> **WHAT TO WORK ON**: State how many lines of the entries hold the string "select", and output nothing but that count.
- Opening Delimiter -
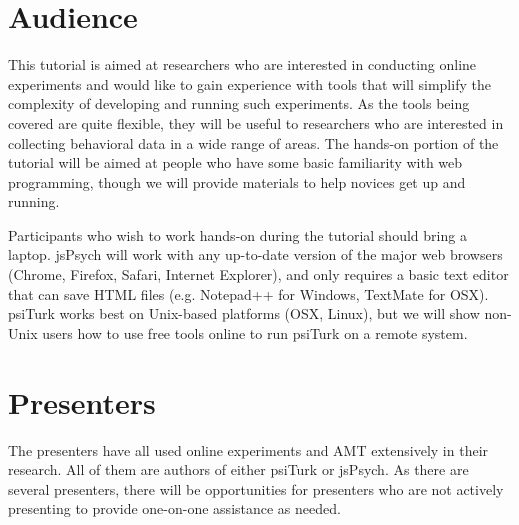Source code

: \documentclass[10pt,letterpaper]{article}
\begin{document}
\section{Audience}

This tutorial is aimed at researchers who are interested in conducting online experiments and would like to gain experience with tools that will simplify the complexity of developing and running such experiments. As the tools being covered are quite flexible, they will be useful to researchers who are interested in collecting behavioral data in a wide range of areas. The hands-on portion of the tutorial will be aimed at people who have some basic familiarity with web programming, though we will provide materials to help novices get up and running. 

Participants who wish to work hands-on during the tutorial should bring a laptop. jsPsych will work with any up-to-date version of the major web browsers (Chrome, Firefox, Safari, Internet Explorer), and only requires a basic text editor that can save HTML files (e.g. Notepad++ for Windows, TextMate for OSX). psiTurk works best on Unix-based platforms (OSX, Linux), but we will show non-Unix users how to use free tools online to run psiTurk on a remote system.

\section{Presenters}

The presenters have all used online experiments and AMT extensively in their research. All of them are authors of either psiTurk or jsPsych. As there are several presenters, there will be opportunities for presenters who are not actively presenting to provide one-on-one assistance as needed. 



\setlength{\bibleftmargin}{.125in}
\setlength{\bibindent}{-\bibleftmargin}


\end{document}
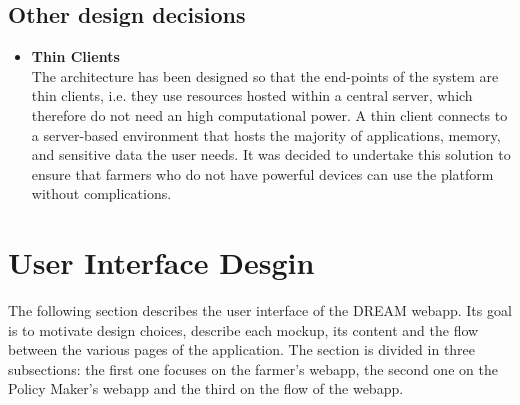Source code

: \documentclass[10pt]{article} %
\begin{document}
\subsection{Other design decisions}
\begin{itemize}
    \item \textbf{Thin Clients}\\The architecture has been designed so that the end-points of the system 
    are thin clients, i.e. they use resources hosted within a central server, which therefore do not need an high 
    computational power. A thin client connects to a server-based environment that hosts the majority of 
    applications, memory, and sensitive data the user needs. It was decided to undertake this solution 
    to ensure that farmers who do not have powerful devices can use the platform without complications.
\end{itemize}
\newpage
\section{User Interface Desgin} 
The following section describes the user interface of the DREAM webapp. Its goal is to motivate design choices, 
describe each mockup, its content and the flow between the various pages of the application.
The section is divided in three subsections: the first one focuses on the farmer's webapp, the second one on the Policy Maker's webapp
and the third on the flow of the webapp.\\
\end{document}
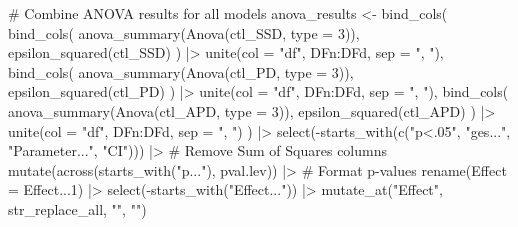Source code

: \documentclass[
  bookmarksnumbered]{article}
\newenvironment{Shaded}{\begin{snugshade}}{\end{snugshade}}
\newcommand{\AttributeTok}[1]{\textcolor[rgb]{0.80,0.80,0.80}{#1}}
\newcommand{\CommentTok}[1]{\textcolor[rgb]{0.50,0.62,0.50}{#1}}
\newcommand{\DecValTok}[1]{\textcolor[rgb]{0.86,0.86,0.80}{#1}}
\newcommand{\FunctionTok}[1]{\textcolor[rgb]{0.94,0.94,0.56}{#1}}
\newcommand{\NormalTok}[1]{\textcolor[rgb]{0.80,0.80,0.80}{#1}}
\newcommand{\OtherTok}[1]{\textcolor[rgb]{0.94,0.94,0.56}{#1}}
\newcommand{\SpecialCharTok}[1]{\textcolor[rgb]{0.86,0.64,0.64}{#1}}
\newcommand{\StringTok}[1]{\textcolor[rgb]{0.80,0.58,0.58}{#1}}
\begin{document}
\begin{Shaded}
\begin{Highlighting}[]
\CommentTok{\# Combine ANOVA results for all models}
\NormalTok{anova\_results }\OtherTok{\textless{}{-}} \FunctionTok{bind\_cols}\NormalTok{(}
  \FunctionTok{bind\_cols}\NormalTok{(}
    \FunctionTok{anova\_summary}\NormalTok{(}\FunctionTok{Anova}\NormalTok{(ctl\_SSD, }\AttributeTok{type =} \DecValTok{3}\NormalTok{)),}
    \FunctionTok{epsilon\_squared}\NormalTok{(ctl\_SSD)}
\NormalTok{  ) }\SpecialCharTok{|\textgreater{}}
    \FunctionTok{unite}\NormalTok{(}\AttributeTok{col =} \StringTok{"df"}\NormalTok{, DFn}\SpecialCharTok{:}\NormalTok{DFd, }\AttributeTok{sep =} \StringTok{", "}\NormalTok{),}
  \FunctionTok{bind\_cols}\NormalTok{(}
    \FunctionTok{anova\_summary}\NormalTok{(}\FunctionTok{Anova}\NormalTok{(ctl\_PD, }\AttributeTok{type =} \DecValTok{3}\NormalTok{)),}
    \FunctionTok{epsilon\_squared}\NormalTok{(ctl\_PD)}
\NormalTok{  ) }\SpecialCharTok{|\textgreater{}}
    \FunctionTok{unite}\NormalTok{(}\AttributeTok{col =} \StringTok{"df"}\NormalTok{, DFn}\SpecialCharTok{:}\NormalTok{DFd, }\AttributeTok{sep =} \StringTok{", "}\NormalTok{),}
  \FunctionTok{bind\_cols}\NormalTok{(}
    \FunctionTok{anova\_summary}\NormalTok{(}\FunctionTok{Anova}\NormalTok{(ctl\_APD, }\AttributeTok{type =} \DecValTok{3}\NormalTok{)),}
    \FunctionTok{epsilon\_squared}\NormalTok{(ctl\_APD)}
\NormalTok{  ) }\SpecialCharTok{|\textgreater{}}
    \FunctionTok{unite}\NormalTok{(}\AttributeTok{col =} \StringTok{"df"}\NormalTok{, DFn}\SpecialCharTok{:}\NormalTok{DFd, }\AttributeTok{sep =} \StringTok{", "}\NormalTok{)}
\NormalTok{) }\SpecialCharTok{|\textgreater{}}
  \FunctionTok{select}\NormalTok{(}\SpecialCharTok{{-}}\FunctionTok{starts\_with}\NormalTok{(}\FunctionTok{c}\NormalTok{(}\StringTok{"p\textless{}.05"}\NormalTok{, }\StringTok{"ges..."}\NormalTok{, }\StringTok{"Parameter..."}\NormalTok{, }\StringTok{"CI"}\NormalTok{))) }\SpecialCharTok{|\textgreater{}} \CommentTok{\# Remove Sum of Squares columns}
  \FunctionTok{mutate}\NormalTok{(}\FunctionTok{across}\NormalTok{(}\FunctionTok{starts\_with}\NormalTok{(}\StringTok{"p..."}\NormalTok{), pval.lev)) }\SpecialCharTok{|\textgreater{}} \CommentTok{\# Format p{-}values}
  \FunctionTok{rename}\NormalTok{(}\AttributeTok{Effect =}\NormalTok{ Effect...}\DecValTok{1}\NormalTok{) }\SpecialCharTok{|\textgreater{}}
  \FunctionTok{select}\NormalTok{(}\SpecialCharTok{{-}}\FunctionTok{starts\_with}\NormalTok{(}\StringTok{"Effect..."}\NormalTok{)) }\SpecialCharTok{|\textgreater{}}
  \FunctionTok{mutate\_at}\NormalTok{(}\StringTok{"Effect"}\NormalTok{, str\_replace\_all, }\StringTok{"\textasciigrave{}"}\NormalTok{, }\StringTok{""}\NormalTok{)}


\end{Highlighting}
\end{Shaded}
\end{document}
- Closing Delimiter -
> **WRITTEN SOLUTION**: 2